0

dplyr programming question here. Trying to write a dplyr function which takes column names as inputs and also filters on a component outlined in the function. What I am trying to recreate is as follow called test:

#test df
x<- sample(1:100, 10)
y<- sample(c(TRUE, FALSE), 10, replace = TRUE)
date<- seq(as.Date("2018-01-01"), as.Date("2018-01-10"), by =1)


my_df<- data.frame(x = x, y =y, date =date)

test<- my_df %>% group_by(date) %>% 
  summarise(total = n(), total_2 = sum(y ==TRUE, na.rm=TRUE)) %>%
  mutate(cumulative_a = cumsum(total), cumulative_b = cumsum(total_2)) %>%
  ungroup() %>% filter(date >= "2018-01-03")

The function I am testing is as follows:

cumsum_df<- function(data, date_field, cumulative_y, minimum_date = "2017-04-21") {

date_field <- enquo(date_field)
cumulative_y <- enquo(cumulative_y)

data %>% group_by(!!date_field) %>% 
  summarise(total = n(), total_2 = sum(!!cumulative_y ==TRUE, na.rm=TRUE)) %>%
  mutate(cumulative_a = cumsum(total), cumulative_b = cumsum(total_2)) %>%
  ungroup() %>% filter((!!date_field) >= minimum_date)

}

test2<- cumsum_df(data = my_df, date_field = date, cumulative_y = y, minimum_date = "2018-01-03")

I have looked looked at some examples of using enquo and this thread gets me half way there:

Use variable names in functions of dplyr

But the issue is I get two different data frame outputs for test 1 and test 2. The one from the function outputs does not have data from the logical y referenced column.

I also tried this instead

cumsum_df<- function(data, date_field, cumulative_y, minimum_date = "2017-04-21") {

date_field <- enquo(date_field)
cumulative_y <- deparse(substitute(cumulative_y))

data %>% group_by(!!date_field) %>% 
  summarise(total = n(), total_2 = sum(data[[cumulative_y]] ==TRUE, na.rm=TRUE)) %>%
mutate(cumulative_a = cumsum(total), cumulative_b = cumsum(total_2)) %>%
ungroup() %>% filter((!!date_field) >= minimum_date)

}

test2<- cumsum_df(data= my_df, date_field = date, cumulative_y = y, minimum_date = "2018-01-04")

Based on this thread: Pass a data.frame column name to a function

But the output from my test 2 column is also wildly different and it seems to do some kind or recursive accumulation.
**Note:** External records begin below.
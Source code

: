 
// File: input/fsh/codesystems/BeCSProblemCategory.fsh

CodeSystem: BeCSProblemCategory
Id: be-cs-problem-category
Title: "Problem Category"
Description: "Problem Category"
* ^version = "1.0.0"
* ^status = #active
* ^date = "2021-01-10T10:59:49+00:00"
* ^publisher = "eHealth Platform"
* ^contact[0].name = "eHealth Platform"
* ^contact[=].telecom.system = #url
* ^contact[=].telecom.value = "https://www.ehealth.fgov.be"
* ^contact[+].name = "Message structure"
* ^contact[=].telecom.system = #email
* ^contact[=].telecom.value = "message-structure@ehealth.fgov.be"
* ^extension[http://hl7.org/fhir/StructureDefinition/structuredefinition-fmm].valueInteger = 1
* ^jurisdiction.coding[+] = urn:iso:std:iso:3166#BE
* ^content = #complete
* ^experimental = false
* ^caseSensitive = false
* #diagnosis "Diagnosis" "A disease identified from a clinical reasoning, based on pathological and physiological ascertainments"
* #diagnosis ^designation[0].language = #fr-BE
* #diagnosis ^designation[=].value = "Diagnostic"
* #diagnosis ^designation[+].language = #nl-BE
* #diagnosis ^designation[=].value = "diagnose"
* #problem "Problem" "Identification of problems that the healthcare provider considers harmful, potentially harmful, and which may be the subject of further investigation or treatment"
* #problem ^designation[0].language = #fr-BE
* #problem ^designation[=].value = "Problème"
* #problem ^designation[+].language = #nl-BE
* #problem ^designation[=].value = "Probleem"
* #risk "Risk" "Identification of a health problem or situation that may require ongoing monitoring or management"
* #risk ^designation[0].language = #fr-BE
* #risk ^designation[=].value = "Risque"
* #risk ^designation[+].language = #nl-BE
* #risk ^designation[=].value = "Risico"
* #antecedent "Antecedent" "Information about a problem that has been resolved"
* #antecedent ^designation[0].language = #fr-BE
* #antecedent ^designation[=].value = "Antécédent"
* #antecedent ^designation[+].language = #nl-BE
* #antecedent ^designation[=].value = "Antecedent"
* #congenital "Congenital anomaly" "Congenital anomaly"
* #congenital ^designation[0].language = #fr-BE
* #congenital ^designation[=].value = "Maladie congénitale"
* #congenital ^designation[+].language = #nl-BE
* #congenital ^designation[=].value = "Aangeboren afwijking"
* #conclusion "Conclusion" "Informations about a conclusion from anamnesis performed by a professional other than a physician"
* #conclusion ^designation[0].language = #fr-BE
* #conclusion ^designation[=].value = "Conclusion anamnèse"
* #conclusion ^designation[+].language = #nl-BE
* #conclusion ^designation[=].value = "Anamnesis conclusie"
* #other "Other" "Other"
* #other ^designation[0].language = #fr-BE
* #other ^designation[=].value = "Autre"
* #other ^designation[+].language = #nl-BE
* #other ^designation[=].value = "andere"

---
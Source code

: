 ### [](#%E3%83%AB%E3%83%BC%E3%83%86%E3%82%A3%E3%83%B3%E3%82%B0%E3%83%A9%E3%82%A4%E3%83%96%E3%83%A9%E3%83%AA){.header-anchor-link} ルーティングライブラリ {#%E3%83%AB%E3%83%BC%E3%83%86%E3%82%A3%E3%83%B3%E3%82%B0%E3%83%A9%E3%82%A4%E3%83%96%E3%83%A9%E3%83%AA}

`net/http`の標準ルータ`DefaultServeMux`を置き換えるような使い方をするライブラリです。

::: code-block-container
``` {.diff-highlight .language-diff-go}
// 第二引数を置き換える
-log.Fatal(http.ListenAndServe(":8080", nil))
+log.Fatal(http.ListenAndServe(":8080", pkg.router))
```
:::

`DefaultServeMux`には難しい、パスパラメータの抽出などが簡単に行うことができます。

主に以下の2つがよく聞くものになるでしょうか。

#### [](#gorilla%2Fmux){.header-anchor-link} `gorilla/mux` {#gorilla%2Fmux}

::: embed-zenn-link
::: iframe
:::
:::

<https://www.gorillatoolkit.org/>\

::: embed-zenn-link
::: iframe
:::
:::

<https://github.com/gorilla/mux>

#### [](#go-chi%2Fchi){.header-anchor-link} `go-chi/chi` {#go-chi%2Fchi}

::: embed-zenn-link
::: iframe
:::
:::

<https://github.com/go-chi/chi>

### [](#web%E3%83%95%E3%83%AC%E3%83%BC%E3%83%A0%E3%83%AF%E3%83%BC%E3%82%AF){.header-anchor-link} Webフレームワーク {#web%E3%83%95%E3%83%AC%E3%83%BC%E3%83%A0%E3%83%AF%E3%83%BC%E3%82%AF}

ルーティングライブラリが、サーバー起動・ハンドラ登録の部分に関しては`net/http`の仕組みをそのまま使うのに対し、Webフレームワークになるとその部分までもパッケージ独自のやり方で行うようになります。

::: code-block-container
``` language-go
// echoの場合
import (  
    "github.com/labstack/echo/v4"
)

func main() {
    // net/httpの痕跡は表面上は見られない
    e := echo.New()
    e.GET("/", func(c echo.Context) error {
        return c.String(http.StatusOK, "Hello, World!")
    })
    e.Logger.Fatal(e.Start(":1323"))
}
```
Which again is different to my test date frame.

If anyone can help that would be much appreciated.

MrMonkeyBum
  • 55
  • 1
  • 6
  • Can you check the example. the 'date' column have all unique values – akrun Jun 08 '18 at 15:37
  • I don't get any difference between the output `identical(test, test2)# [1] TRUE` BTW, you don't need to evaluate a logical vector i.e. `sum(cumulative_y, na.rm = TRUE)` is enough – akrun Jun 08 '18 at 15:41
  • 1
    Ah many thanks, I'm getting the same answer too now at home, but was getting a completely different data.frame output on my terminal at work. Going to try again when I'm back. – MrMonkeyBum Jun 08 '18 at 20:06
  • May be loaded both `plyr` and `dplyr` in one of the sessions? – akrun Jun 09 '18 at 03:07
  • @akrun have tried with both plyr and dplyr loaded on work terminal and getting different answers again. It's very strange I have had a colleague run the code and he gets the same answer so there must be something wrong with the internal working of my R session but have no idea what it could be – MrMonkeyBum Jun 11 '18 at 08:32
  • OK I have solved the issue by updating the Tidyverse package. It looks like an older version of one of the dplyr dependencies was causing the issue, possibly rlang. Can mark as resolved. – MrMonkeyBum Jun 11 '18 at 09:07

0 Answers0